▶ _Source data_
____
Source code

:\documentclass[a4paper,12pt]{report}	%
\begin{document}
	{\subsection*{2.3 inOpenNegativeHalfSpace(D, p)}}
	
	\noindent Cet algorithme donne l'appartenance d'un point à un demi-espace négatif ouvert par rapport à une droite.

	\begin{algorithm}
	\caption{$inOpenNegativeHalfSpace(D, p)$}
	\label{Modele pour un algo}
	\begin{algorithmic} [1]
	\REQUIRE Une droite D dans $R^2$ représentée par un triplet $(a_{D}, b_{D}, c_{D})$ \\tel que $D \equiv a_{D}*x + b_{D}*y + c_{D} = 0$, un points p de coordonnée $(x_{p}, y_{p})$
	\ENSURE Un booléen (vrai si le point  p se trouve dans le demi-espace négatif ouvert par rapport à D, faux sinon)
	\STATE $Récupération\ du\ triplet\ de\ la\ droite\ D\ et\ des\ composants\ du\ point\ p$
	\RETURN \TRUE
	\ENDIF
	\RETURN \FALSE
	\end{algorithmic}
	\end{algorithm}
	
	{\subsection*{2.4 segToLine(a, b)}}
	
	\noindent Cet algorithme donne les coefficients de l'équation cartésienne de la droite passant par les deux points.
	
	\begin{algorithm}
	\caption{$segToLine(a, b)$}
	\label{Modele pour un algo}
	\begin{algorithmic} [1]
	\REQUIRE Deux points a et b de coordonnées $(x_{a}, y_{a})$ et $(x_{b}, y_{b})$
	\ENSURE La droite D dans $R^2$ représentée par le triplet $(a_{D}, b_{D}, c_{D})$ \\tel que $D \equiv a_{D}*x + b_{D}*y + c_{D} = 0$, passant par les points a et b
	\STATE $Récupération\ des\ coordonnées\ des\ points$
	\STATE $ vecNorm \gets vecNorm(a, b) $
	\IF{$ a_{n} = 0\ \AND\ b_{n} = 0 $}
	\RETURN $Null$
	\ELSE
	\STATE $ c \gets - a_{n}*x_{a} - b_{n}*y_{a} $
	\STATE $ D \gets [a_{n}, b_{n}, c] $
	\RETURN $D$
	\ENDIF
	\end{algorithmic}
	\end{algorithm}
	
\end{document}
____
▶ _YOUR TASK_
If a line in the records above holds the string "REQUIRE", copy it.

▶ _EXERCISE ANSWER_
	\REQUIRE Une droite D dans $R^2$ représentée par un triplet $(a_{D}, b_{D}, c_{D})$ \\tel que $D \equiv a_{D}*x + b_{D}*y + c_{D} = 0$, un points p de coordonnée $(x_{p}, y_{p})$
	\REQUIRE Deux points a et b de coordonnées $(x_{a}, y_{a})$ et $(x_{b}, y_{b})$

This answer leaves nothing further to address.